> Material provided

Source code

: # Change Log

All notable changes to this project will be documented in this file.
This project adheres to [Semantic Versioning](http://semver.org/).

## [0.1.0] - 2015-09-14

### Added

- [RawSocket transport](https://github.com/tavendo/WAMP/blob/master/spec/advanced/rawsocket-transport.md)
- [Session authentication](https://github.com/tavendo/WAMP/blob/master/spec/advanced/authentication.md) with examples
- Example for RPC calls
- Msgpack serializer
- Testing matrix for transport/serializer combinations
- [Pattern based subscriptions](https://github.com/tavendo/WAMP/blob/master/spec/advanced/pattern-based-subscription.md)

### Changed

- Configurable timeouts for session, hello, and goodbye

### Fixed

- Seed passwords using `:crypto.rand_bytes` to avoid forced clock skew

> Exercise requirements
For every line of the data above that contains "project", copy that line.

> Result of this task
All notable changes to this project will be documented in this file.
This project adheres to [Semantic Versioning](http://semver.org/).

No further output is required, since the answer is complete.